• DATA TO PROCESS
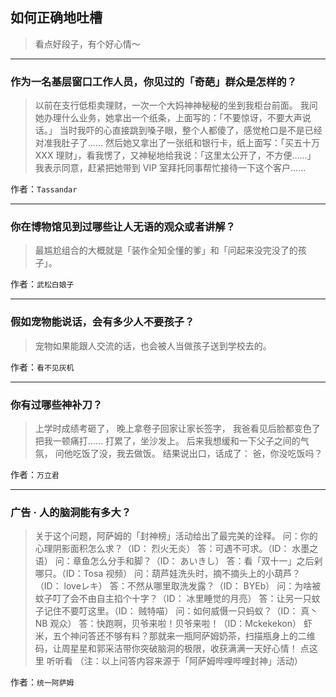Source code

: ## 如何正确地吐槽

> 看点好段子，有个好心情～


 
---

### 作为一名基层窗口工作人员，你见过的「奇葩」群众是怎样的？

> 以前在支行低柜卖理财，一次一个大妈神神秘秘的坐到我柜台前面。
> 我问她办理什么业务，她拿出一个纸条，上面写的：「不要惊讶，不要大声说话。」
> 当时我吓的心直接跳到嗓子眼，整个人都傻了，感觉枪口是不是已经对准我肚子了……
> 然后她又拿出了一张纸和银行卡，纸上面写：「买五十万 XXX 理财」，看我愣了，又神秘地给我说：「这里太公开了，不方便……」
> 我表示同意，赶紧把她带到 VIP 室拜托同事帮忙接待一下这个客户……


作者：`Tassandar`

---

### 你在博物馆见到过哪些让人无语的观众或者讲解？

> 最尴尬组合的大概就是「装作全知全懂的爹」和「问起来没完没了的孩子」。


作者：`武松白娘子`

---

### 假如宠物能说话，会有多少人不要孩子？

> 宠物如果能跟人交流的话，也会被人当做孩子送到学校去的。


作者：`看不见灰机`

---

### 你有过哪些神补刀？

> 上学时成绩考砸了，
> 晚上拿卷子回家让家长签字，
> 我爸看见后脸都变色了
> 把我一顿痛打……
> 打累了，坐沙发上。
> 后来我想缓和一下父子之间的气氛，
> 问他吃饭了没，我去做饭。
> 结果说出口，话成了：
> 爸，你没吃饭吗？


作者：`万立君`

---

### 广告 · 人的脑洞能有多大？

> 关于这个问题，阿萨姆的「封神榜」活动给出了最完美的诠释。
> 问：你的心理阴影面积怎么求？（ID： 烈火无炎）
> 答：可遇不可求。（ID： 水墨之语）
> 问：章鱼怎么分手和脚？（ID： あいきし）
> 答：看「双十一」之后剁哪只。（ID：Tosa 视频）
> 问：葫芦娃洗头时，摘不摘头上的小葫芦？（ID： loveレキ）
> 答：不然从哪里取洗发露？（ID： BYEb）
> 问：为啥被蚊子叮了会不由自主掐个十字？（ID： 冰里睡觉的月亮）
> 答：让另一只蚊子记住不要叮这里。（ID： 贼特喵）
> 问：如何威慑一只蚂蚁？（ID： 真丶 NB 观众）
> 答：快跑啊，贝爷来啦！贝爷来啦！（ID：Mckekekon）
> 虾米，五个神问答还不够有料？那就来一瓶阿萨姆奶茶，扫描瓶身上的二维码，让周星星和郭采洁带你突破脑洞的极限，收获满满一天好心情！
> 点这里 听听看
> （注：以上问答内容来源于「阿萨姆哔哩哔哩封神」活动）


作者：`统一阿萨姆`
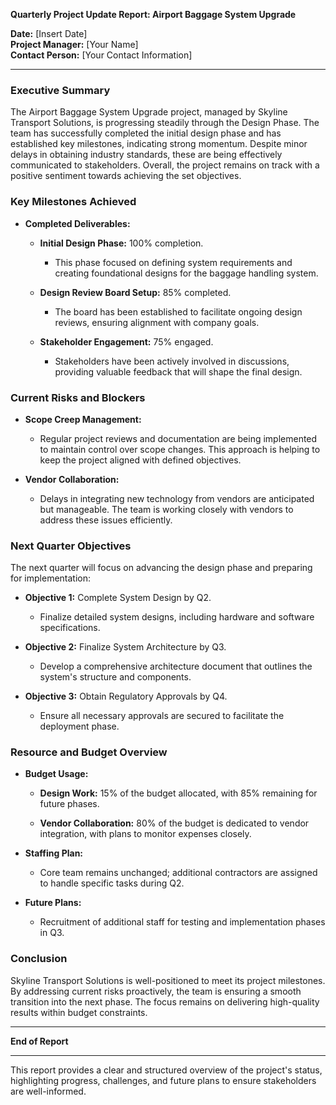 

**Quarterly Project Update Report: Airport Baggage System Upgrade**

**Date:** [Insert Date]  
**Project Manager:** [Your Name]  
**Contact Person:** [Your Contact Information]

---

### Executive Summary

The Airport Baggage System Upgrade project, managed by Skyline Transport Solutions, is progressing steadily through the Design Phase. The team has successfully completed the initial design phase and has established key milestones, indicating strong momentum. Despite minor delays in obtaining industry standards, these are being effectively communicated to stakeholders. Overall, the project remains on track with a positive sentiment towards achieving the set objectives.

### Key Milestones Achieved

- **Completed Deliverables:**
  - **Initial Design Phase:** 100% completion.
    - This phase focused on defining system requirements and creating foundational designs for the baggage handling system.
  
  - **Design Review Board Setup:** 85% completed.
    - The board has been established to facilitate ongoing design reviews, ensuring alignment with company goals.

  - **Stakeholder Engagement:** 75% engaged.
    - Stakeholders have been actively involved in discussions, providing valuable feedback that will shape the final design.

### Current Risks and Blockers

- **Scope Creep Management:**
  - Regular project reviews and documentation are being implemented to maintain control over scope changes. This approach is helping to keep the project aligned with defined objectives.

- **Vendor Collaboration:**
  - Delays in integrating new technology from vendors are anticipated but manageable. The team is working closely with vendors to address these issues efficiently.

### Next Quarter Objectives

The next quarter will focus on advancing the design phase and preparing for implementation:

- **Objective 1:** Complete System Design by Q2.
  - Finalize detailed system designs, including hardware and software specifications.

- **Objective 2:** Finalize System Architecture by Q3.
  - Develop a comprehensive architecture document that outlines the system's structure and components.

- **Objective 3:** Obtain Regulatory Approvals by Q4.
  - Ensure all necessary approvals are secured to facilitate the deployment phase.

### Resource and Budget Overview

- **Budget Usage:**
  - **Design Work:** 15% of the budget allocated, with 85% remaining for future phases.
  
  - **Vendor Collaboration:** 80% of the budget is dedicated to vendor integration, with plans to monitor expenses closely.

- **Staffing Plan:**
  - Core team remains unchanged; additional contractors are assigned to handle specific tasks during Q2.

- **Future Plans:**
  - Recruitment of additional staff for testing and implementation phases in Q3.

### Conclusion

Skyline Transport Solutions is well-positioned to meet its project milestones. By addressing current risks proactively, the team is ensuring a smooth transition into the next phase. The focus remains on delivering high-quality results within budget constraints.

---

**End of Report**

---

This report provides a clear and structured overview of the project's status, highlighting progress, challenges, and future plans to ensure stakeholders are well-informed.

==

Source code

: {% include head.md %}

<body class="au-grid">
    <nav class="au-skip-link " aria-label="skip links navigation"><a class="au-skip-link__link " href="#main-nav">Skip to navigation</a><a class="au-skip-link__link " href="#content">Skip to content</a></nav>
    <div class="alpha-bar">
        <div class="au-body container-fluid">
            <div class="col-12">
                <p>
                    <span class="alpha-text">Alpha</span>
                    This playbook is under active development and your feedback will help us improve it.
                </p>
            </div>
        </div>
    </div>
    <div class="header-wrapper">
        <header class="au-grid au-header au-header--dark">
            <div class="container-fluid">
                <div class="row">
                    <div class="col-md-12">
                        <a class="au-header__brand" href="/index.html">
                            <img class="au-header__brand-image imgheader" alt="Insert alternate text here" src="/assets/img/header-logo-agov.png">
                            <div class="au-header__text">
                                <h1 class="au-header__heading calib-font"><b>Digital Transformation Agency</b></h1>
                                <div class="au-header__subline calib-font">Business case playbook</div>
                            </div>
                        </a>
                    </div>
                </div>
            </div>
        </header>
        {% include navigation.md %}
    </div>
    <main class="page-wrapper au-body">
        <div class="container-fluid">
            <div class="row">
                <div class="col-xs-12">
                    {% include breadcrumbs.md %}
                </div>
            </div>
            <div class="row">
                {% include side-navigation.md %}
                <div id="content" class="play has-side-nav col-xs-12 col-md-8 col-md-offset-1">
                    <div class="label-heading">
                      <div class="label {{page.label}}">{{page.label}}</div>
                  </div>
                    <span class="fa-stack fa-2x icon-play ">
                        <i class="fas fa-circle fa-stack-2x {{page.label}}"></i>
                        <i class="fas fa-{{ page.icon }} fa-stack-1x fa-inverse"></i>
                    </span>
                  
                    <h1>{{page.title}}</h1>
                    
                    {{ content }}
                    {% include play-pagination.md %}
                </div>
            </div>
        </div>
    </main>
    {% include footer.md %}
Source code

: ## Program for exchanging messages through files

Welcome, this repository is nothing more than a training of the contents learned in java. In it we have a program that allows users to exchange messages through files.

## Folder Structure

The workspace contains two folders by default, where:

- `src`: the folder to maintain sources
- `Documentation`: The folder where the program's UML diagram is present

• WORK REQUIRED
Pull every line containing "implementation" from the data.

• WRITTEN SOLUTION
The next quarter will focus on advancing the design phase and preparing for implementation:
  - Recruitment of additional staff for testing and implementation phases in Q3.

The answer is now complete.